Popular perception holds that presidents act "first and alone," resorting to unilateral orders to promote an agenda and head off unfavorable legislation. Little research, however, has considered the diverse circumstances in which such orders are issued. The Dual Executive reinterprets how and when presidents use unilateral power by illuminating the dual roles of the president. Drawing from an original data set of over 5,000 executive orders and proclamations (the two most frequently used unilateral orders) from the Franklin D. Roosevelt to the George W. Bush administrations (1933–2009), this book situates unilateral orders within the broad scope of executive–legislative relations. Michelle Belco and Brandon Rottinghaus shed light on the shared nature of unilateral power by recasting the executive as both an aggressive "commander" and a cooperative "administrator" who uses unilateral power not only to circumvent Congress, but also to support and facilitate its operations.
About the authors
Michelle Belco is a Licensed Attorney and Lecturer of Political Science at the University of Houston.
Brandon Rottinghaus is Professor of Political Science at the University of Houston and Director of the Presidential Proclamations Project. He is the author of The Institutional Effects of Executive Scandal (2015) and The Provisional Pulpit: Modern Presidential Leadership of Public Opinion (2010).
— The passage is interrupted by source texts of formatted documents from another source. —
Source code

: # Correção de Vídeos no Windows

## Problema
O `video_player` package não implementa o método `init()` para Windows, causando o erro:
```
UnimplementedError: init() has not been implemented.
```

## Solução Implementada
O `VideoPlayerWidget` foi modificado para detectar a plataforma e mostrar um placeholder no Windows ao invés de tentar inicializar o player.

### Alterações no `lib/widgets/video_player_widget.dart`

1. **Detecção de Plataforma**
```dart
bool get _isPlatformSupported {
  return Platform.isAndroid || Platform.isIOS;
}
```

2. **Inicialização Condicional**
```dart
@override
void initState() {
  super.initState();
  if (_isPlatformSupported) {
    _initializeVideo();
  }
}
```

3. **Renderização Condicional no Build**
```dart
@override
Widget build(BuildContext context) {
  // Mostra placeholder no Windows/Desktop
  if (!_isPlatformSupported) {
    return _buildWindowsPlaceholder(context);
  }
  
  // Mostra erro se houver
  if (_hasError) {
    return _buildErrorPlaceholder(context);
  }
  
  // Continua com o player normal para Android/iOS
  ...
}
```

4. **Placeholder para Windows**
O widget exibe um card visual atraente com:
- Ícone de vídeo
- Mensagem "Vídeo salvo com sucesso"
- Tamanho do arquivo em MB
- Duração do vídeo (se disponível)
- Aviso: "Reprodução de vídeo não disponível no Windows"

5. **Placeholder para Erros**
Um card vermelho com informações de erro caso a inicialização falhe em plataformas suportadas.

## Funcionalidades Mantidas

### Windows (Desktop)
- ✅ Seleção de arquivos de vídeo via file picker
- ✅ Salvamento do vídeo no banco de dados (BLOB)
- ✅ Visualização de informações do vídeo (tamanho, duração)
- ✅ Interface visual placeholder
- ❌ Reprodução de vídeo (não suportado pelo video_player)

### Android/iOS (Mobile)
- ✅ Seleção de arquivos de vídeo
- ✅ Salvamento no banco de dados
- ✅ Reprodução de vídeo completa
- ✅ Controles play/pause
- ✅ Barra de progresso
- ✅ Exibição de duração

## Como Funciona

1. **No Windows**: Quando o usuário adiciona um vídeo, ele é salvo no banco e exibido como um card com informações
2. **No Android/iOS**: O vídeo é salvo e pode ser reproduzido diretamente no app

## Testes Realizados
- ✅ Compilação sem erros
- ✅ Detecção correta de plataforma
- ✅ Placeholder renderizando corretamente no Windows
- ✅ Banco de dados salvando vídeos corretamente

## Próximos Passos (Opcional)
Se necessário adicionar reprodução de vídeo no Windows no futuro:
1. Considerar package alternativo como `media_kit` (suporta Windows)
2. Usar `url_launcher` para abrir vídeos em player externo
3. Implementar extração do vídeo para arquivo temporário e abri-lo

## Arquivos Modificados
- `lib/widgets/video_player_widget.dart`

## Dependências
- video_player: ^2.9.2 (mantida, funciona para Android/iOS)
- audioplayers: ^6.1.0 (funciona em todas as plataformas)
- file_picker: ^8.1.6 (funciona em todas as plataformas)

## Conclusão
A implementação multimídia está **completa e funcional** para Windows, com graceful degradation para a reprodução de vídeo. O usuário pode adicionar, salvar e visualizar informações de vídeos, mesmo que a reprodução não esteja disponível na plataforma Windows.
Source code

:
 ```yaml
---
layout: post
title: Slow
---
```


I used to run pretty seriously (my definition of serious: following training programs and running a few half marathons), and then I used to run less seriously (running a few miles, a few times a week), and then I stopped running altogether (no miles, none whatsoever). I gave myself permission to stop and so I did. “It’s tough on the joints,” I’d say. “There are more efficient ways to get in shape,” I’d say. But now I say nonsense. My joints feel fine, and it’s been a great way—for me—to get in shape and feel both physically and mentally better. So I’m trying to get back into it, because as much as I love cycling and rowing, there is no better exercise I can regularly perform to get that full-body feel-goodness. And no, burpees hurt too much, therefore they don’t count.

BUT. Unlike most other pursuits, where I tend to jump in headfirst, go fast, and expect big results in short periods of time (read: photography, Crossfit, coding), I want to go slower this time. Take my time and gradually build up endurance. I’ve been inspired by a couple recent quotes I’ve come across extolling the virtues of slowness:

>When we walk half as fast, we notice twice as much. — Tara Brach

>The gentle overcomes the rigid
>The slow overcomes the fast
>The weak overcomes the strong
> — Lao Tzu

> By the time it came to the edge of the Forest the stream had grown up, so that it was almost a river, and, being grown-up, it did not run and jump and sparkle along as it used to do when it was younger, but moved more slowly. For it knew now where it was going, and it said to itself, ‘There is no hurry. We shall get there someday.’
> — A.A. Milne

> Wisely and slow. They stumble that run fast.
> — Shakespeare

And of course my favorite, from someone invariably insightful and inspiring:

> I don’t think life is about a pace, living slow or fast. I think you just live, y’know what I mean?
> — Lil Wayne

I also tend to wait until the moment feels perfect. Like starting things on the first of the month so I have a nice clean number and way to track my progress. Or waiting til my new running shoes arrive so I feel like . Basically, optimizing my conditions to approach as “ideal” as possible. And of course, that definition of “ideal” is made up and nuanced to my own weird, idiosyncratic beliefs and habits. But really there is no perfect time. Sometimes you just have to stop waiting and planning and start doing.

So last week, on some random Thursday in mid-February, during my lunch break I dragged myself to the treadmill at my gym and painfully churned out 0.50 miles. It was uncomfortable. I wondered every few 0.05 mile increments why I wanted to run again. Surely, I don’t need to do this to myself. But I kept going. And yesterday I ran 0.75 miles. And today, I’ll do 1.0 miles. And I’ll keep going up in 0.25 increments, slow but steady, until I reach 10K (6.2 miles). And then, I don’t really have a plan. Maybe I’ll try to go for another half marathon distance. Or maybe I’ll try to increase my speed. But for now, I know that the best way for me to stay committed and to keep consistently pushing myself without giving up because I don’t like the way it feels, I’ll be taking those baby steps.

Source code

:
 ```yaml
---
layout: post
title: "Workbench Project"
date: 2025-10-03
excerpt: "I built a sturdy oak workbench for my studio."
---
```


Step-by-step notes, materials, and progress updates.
"In The Dual Executive, Michelle Belco and Brandon Rottinghaus enrich and enliven our understanding of the president's powers of unilateral action. Expansive in their outlook and fair-minded in their approach, they open new intellectual space for creative exploration into the many purposes to which presidential power is put."
—William G. Howell, University of Chicago
"In this timely book, Michelle Belco and Brandon Rottinghaus tackle one of the most pressing questions in contemporary politics: has presidential unilateralism fundamentally upset our constitutional system of checks and balances? By analyzing more than thirty-five years of empirical evidence and a wealth of historical examples, Belco and Rottinghaus provide fresh insight into the use and limits of unilateral power."